The Buddhist practice of patience

In Buddhism, the word khanti (Ksanti in Sanskrit), which is translated as ‘patience’ is also the word that gets translated as ‘tolerance’. It’s not just a grin-and-bear-it thing. It’s essentially the faculty that allows a person to stay in a positive mental and emotional state when faced with unpleasant circumstances.

The ancient Buddhist art of staying happy when things suck big time.

It is one of the 6 ‘perfections’ (‘paramitas’) that one must develop in order to be a bodhisattva (which is a highly-realised being in the later ‘Mahayana’ Buddhist tradition). So training in patience is pretty key.

As well as developing patience in general, the Buddha specifically mentioned 3 things that we need to try to cultivate patience with – I guess because they’re the things that tend to annoy most people:

1. Illness
2. The weather
3. Other people

That list always makes me chuckle. I would add unpleasant smells to that list. And bad music blasting out of headphones in train carriages. But I suppose they didn’t have headphones in ancient India (or train carriages).

Here are some tips, mostly from Santideva’s Bodhicaryavatara – ‘Guide to the Bodhisattva’s Way of Life’. I’m writing this on the train and from memory, but hopefully it’s pretty accurate. Feel free to correct any mistakes!
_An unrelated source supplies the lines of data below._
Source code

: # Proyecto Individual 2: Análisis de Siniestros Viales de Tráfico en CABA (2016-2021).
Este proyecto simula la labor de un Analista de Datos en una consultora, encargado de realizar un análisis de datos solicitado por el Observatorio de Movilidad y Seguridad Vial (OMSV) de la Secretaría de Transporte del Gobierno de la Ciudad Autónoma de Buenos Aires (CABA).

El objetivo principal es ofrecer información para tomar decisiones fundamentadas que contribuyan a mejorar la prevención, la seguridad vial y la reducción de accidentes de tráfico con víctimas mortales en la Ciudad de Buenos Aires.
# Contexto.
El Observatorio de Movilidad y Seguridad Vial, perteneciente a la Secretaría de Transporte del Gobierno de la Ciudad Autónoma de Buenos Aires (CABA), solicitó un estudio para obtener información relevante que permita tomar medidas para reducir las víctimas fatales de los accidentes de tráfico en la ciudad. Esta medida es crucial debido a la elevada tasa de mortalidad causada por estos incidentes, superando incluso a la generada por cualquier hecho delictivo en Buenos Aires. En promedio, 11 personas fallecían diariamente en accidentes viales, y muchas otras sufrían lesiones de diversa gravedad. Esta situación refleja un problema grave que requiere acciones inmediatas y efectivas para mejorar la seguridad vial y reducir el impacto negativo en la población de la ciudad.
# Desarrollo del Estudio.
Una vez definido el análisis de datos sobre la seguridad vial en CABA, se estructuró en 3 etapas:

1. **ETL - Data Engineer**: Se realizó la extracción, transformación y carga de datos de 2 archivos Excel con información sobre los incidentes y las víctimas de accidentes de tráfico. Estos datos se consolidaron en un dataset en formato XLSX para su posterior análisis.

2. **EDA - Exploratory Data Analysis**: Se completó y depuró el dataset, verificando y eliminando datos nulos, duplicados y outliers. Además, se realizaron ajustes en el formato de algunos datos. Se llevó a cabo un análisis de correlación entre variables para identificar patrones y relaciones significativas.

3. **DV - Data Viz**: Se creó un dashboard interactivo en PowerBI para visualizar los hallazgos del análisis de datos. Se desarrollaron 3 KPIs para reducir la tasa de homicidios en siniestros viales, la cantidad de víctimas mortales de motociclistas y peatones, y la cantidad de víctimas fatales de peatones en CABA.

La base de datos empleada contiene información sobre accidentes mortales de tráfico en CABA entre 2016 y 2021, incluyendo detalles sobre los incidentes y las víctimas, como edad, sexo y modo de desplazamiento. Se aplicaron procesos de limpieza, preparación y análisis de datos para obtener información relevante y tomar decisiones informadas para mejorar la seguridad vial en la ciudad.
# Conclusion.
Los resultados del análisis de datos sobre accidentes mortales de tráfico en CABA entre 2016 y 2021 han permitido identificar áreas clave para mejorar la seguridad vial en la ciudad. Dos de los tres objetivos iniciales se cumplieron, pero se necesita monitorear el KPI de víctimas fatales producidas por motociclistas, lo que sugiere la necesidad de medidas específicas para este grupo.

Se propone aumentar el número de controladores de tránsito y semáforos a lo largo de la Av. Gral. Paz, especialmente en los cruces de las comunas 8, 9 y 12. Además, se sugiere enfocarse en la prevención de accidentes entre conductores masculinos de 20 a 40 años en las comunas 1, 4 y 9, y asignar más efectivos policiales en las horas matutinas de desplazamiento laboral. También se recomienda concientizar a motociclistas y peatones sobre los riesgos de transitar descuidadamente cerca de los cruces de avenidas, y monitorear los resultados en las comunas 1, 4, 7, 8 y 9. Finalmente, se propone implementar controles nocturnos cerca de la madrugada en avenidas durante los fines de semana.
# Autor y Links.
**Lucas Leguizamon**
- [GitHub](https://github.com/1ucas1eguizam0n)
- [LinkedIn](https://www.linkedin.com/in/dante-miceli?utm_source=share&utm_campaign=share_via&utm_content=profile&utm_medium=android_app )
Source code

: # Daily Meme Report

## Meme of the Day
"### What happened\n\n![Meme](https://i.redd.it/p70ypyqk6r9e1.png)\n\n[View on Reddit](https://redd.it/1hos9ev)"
  1. Don’t try to get everything in your world right. Try to get your mind right. Santideva says ‘Why try to cover the entire world in leather, when simply covering the soles of your own feet will do the job just as well?’
  2. Try to remember that, even though the person in front of you is being an arsehole, you are also contributing something to your current feeling (and there are a bunch of other factors that you’re not taking account of too). How tired you are, the weather, the fact that you’re late, perhaps you woke up 10 minutes late and now have to rush. It’s all part of the web of conditions that led to you currently feeling like this.We tend to lay a whole bunch of blame on people, when often a bunch of the problem is dues to non-human causes and conditions. But you can’t shout at lateness, whereas you can shout at a person.
  3. Remember that the person has a whole story that you aren’t aware of. If you knew it, maybe you’d give them a break?
  4. Although in your world you are the subject and they are the object, in their world it’s the other way round. We tend to see ourselves (emotionally, if not philosophically) as the centre of the universe. We are the constant, the star of the show. Everyone else is a bit part – passing through. But you’re just a bit part in their life too. When you get your head around that, their lack of consideration becomes a little more understandable.
  5. Your enemy is your greatest teacher. You are fortunate they exist. That might seem strange, but think about it. When nothing and no one is rubbing you up the wrong way, you just drift through life, learning very little. We’ve all met people who are the result of this kind of ‘good fortune’!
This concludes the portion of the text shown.